Records from a collection:
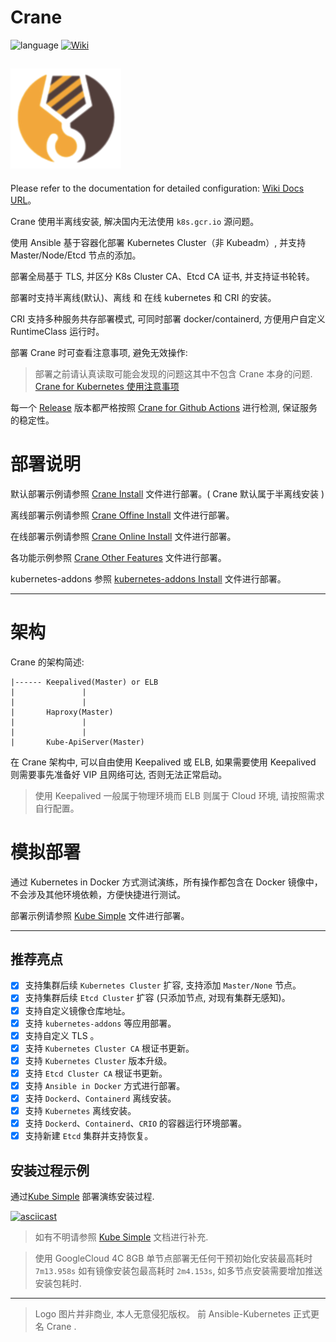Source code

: # Crane
![language](https://img.shields.io/badge/language-Ansible-green.svg) [![Wiki](https://img.shields.io/badge/docs-94%25-green.svg)](https://wiki.shileizcc.com/display/CASE/Ansible+Kubernetes+Cluster)

![logo-w50](logo/new-crane-logo_w177_h160.png)
---

Please refer to the documentation for detailed configuration: [Wiki Docs URL](https://wiki.shileizcc.com/display/CASE/Ansible+Kubernetes+Cluster)。

Crane 使用半离线安装, 解决国内无法使用 `k8s.gcr.io` 源问题。

使用 Ansible 基于容器化部署 Kubernetes Cluster（非 Kubeadm）, 并支持 Master/Node/Etcd 节点的添加。

部署全局基于 TLS, 并区分 K8s Cluster CA、Etcd CA 证书, 并支持证书轮转。

部署时支持半离线(默认)、离线 和 在线 kubernetes 和 CRI 的安装。

CRI 支持多种服务共存部署模式, 可同时部署 docker/containerd, 方便用户自定义 RuntimeClass 运行时。

部署 Crane 时可查看注意事项, 避免无效操作:

> 部署之前请认真读取可能会发现的问题这其中不包含 Crane 本身的问题. [Crane for Kubernetes 使用注意事项](docs/MattersNeedingAttention.md)

每一个 [Release](https://github.com/slzcc/crane/releases) 版本都严格按照 [Crane for Github Actions](https://github.com/slzcc/crane/actions) 进行检测, 保证服务的稳定性。

# 部署说明

默认部署示例请参照 [Crane Install](./docs/INSTALL.md) 文件进行部署。( Crane 默认属于半离线安装 )

离线部署示例请参照 [Crane Offine Install](./docs/OFFINE_INSTALL.md) 文件进行部署。

在线部署示例请参照 [Crane Online Install](./docs/ONLINE_INSTALL.md) 文件进行部署。

各功能示例参照 [Crane Other Features](./docs/FunctionalSpecifications.md) 文件进行部署。

kubernetes-addons 参照 [kubernetes-addons Install](./crane/roles/kubernetes-addons) 文件进行部署。

---
# 架构

Crane 的架构简述:

```
|------ Keepalived(Master) or ELB
|               |
|               |
|       Haproxy(Master)
|               |
|               |
|       Kube-ApiServer(Master)
```
在 Crane 架构中, 可以自由使用 Keepalived 或 ELB, 如果需要使用 Keepalived 则需要事先准备好 VIP 且网络可达, 否则无法正常启动。

> 使用 Keepalived 一般属于物理环境而 ELB 则属于 Cloud 环境, 请按照需求自行配置。

# 模拟部署

通过 Kubernetes in Docker 方式测试演练，所有操作都包含在 Docker 镜像中，不会涉及其他环境依赖，方便快捷进行测试。

部署示例请参照 [Kube Simple](./kube-simple/README.md) 文件进行部署。

---

## 推荐亮点

- [x] 支持集群后续 `Kubernetes Cluster` 扩容, 支持添加 `Master/None` 节点。
- [x] 支持集群后续 `Etcd Cluster` 扩容 (只添加节点, 对现有集群无感知)。
- [x] 支持自定义镜像仓库地址。
- [x] 支持 `kubernetes-addons` 等应用部署。
- [x] 支持自定义 TLS 。
- [x] 支持 `Kubernetes Cluster CA` 根证书更新。
- [x] 支持 `Kubernetes Cluster` 版本升级。
- [x] 支持 `Etcd Cluster CA` 根证书更新。
- [x] 支持 `Ansible in Docker` 方式进行部署。
- [x] 支持 `Dockerd`、`Containerd` 离线安装。
- [x] 支持 `Kubernetes` 离线安装。
- [x] 支持 `Dockerd`、`Containerd`、`CRIO` 的容器运行环境部署。
- [x] 支持新建 `Etcd` 集群并支持恢复。

## 安装过程示例

通过[Kube Simple](./kube-simple/README.md) 部署演练安装过程.

[![asciicast](https://asciinema.org/a/uyVFgcNEUiv9AciahaTFCRvM6.svg)](https://asciinema.org/a/uyVFgcNEUiv9AciahaTFCRvM6)

> 如有不明请参照 [Kube Simple](./kube-simple/README.md) 文档进行补充.

> 使用 GoogleCloud 4C 8GB 单节点部署无任何干预初始化安装最高耗时 `7m13.958s` 如有镜像安装包最高耗时 `2m4.153s`, 如多节点安装需要增加推送安装包耗时.

---

> Logo 图片并非商业, 本人无意侵犯版权。 前 Ansible-Kubernetes 正式更名 Crane .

■ **Assigned task**
The answer must consist of every line from the entries above that contains the string "根证书更新".

■ **Exercise response**
- [x] 支持 `Kubernetes Cluster CA` 根证书更新。
- [x] 支持 `Etcd Cluster CA` 根证书更新。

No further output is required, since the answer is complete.